From Glossary of Meteorology
Revision as of 16:55, 25 April 2012 by
A prominent western boundary current in the northern Indian Ocean.
During the northeast monsoon season the Somali Current flows southward from 5° to 1°N in December, expanding to 10°N–4°S in January–February and contracting again to 4°N–1°S in March. It is then fed from the North Equatorial Current and discharges into the Equatorial Countercurrent. During all these months its speed is 0.7–1.0 m s-1. During the southwest monsoon the current develops into an intense northward jet with extreme surface speeds; 2 m s-1 have been reported for May and 3.5 m s-1 for June. The jet is fed from the South Equatorial Current and flows along the eastern coast of the Horn of Africa; part of it continues along the Arabian Peninsula as the East Arabian Current. South of 5°N the jet is shallow; southward flow continues below a depth of 150 m.

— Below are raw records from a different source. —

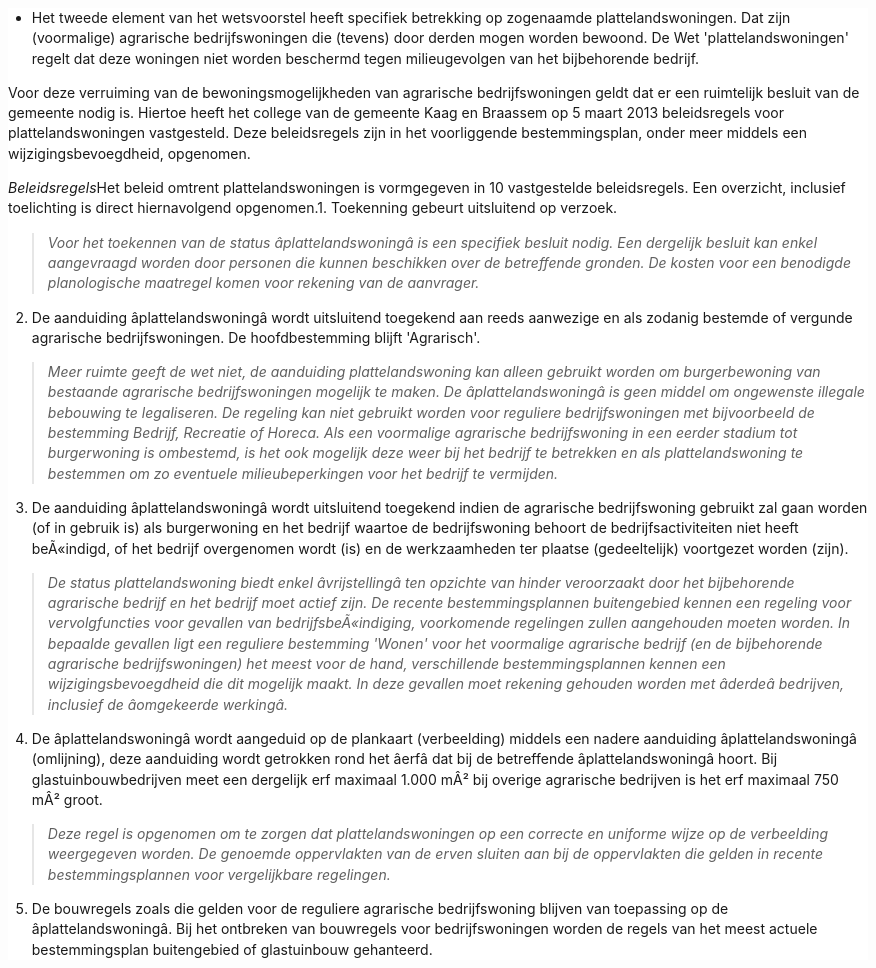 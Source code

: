 * Het tweede element van het wetsvoorstel heeft specifiek betrekking op zogenaamde plattelandswoningen. Dat zijn (voormalige) agrarische bedrijfswoningen die (tevens) door derden mogen worden bewoond. De Wet 'plattelandswoningen' regelt dat deze woningen niet worden beschermd tegen milieugevolgen van het bijbehorende bedrijf.

Voor deze verruiming van de bewoningsmogelijkheden van agrarische bedrijfswoningen geldt dat er een ruimtelijk besluit van de gemeente nodig is. Hiertoe heeft het college van de gemeente Kaag en Braassem op 5 maart 2013 beleidsregels voor plattelandswoningen vastgesteld. Deze beleidsregels zijn in het voorliggende bestemmingsplan, onder meer middels een wijzigingsbevoegdheid, opgenomen.

*Beleidsregels*Het beleid omtrent plattelandswoningen is vormgegeven in 10 vastgestelde beleidsregels. Een overzicht, inclusief toelichting is direct hiernavolgend opgenomen.1. Toekenning gebeurt uitsluitend op verzoek.

> *Voor het toekennen van de status âplattelandswoningâ is een specifiek besluit nodig. Een dergelijk besluit kan enkel aangevraagd worden door personen die kunnen beschikken over de betreffende gronden. De kosten voor een benodigde planologische maatregel komen voor rekening van de aanvrager.*

2. De aanduiding âplattelandswoningâ wordt uitsluitend toegekend aan reeds aanwezige en als zodanig bestemde of vergunde agrarische bedrijfswoningen. De hoofdbestemming blijft 'Agrarisch'.

> *Meer ruimte geeft de wet niet, de aanduiding plattelandswoning kan alleen gebruikt worden om burgerbewoning van bestaande agrarische bedrijfswoningen mogelijk te maken. De âplattelandswoningâ is geen middel om ongewenste illegale bebouwing te legaliseren. De regeling kan niet gebruikt worden voor reguliere bedrijfswoningen met bijvoorbeeld de bestemming Bedrijf, Recreatie of Horeca. Als een voormalige agrarische bedrijfswoning in een eerder stadium tot burgerwoning is ombestemd, is het ook mogelijk deze weer bij het bedrijf te betrekken en als plattelandswoning te bestemmen om zo eventuele milieubeperkingen voor het bedrijf te vermijden.*

3. De aanduiding âplattelandswoningâ wordt uitsluitend toegekend indien de agrarische bedrijfswoning gebruikt zal gaan worden (of in gebruik is) als burgerwoning en het bedrijf waartoe de bedrijfswoning behoort de bedrijfsactiviteiten niet heeft beÃ«indigd, of het bedrijf overgenomen wordt (is) en de werkzaamheden ter plaatse (gedeeltelijk) voortgezet worden (zijn).

> *De status plattelandswoning biedt enkel âvrijstellingâ ten opzichte van hinder veroorzaakt door het bijbehorende agrarische bedrijf en het bedrijf moet actief zijn. De recente bestemmingsplannen buitengebied kennen een regeling voor vervolgfuncties voor gevallen van bedrijfsbeÃ«indiging, voorkomende regelingen zullen aangehouden moeten worden. In bepaalde gevallen ligt een reguliere bestemming 'Wonen' voor het voormalige agrarische bedrijf (en de bijbehorende agrarische bedrijfswoningen) het meest voor de hand, verschillende bestemmingsplannen kennen een wijzigingsbevoegdheid die dit mogelijk maakt. In deze gevallen moet rekening gehouden worden met âderdeâ bedrijven, inclusief de âomgekeerde werkingâ.*

4. De âplattelandswoningâ wordt aangeduid op de plankaart (verbeelding) middels een nadere aanduiding âplattelandswoningâ (omlijning), deze aanduiding wordt getrokken rond het âerfâ dat bij de betreffende âplattelandswoningâ hoort. Bij glastuinbouwbedrijven meet een dergelijk erf maximaal 1\.000 mÂ² bij overige agrarische bedrijven is het erf maximaal 750 mÂ² groot.

> *Deze regel is opgenomen om te zorgen dat plattelandswoningen op een correcte en uniforme wijze op de verbeelding weergegeven worden. De genoemde oppervlakten van de erven sluiten aan bij de oppervlakten die gelden in recente bestemmingsplannen voor vergelijkbare regelingen.*

5. De bouwregels zoals die gelden voor de reguliere agrarische bedrijfswoning blijven van toepassing op de âplattelandswoningâ. Bij het ontbreken van bouwregels voor bedrijfswoningen worden de regels van het meest actuele bestemmingsplan buitengebied of glastuinbouw gehanteerd.
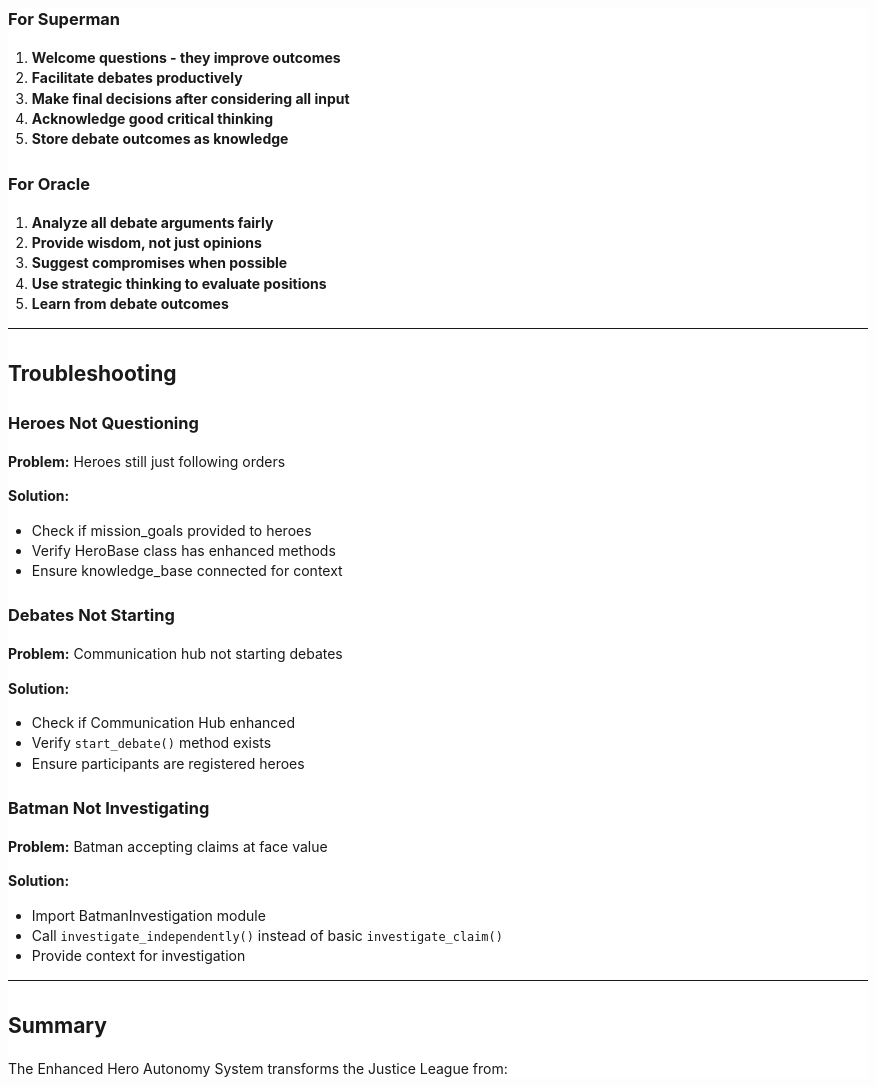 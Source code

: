 ### For Superman

1. **Welcome questions - they improve outcomes**
2. **Facilitate debates productively**
3. **Make final decisions after considering all input**
4. **Acknowledge good critical thinking**
5. **Store debate outcomes as knowledge**

### For Oracle

1. **Analyze all debate arguments fairly**
2. **Provide wisdom, not just opinions**
3. **Suggest compromises when possible**
4. **Use strategic thinking to evaluate positions**
5. **Learn from debate outcomes**

---

## Troubleshooting

### Heroes Not Questioning

**Problem:** Heroes still just following orders

**Solution:**
- Check if mission_goals provided to heroes
- Verify HeroBase class has enhanced methods
- Ensure knowledge_base connected for context

### Debates Not Starting

**Problem:** Communication hub not starting debates

**Solution:**
- Check if Communication Hub enhanced
- Verify `start_debate()` method exists
- Ensure participants are registered heroes

### Batman Not Investigating

**Problem:** Batman accepting claims at face value

**Solution:**
- Import BatmanInvestigation module
- Call `investigate_independently()` instead of basic `investigate_claim()`
- Provide context for investigation

---

## Summary

The Enhanced Hero Autonomy System transforms the Justice League from:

North of 5°N the jet deepens and embraces the permanent thermocline. During its northward phase the Somali Current is associated with strong upwelling between 2° and 10°N. The upwelled cold water turns offshore near Ras Hafun (11°N), forming a large anticyclonic eddy with a diameter of about 500 km known as the Great Whirl. Eventually the water from the Somali Current enters the Southwest Monsoon Current.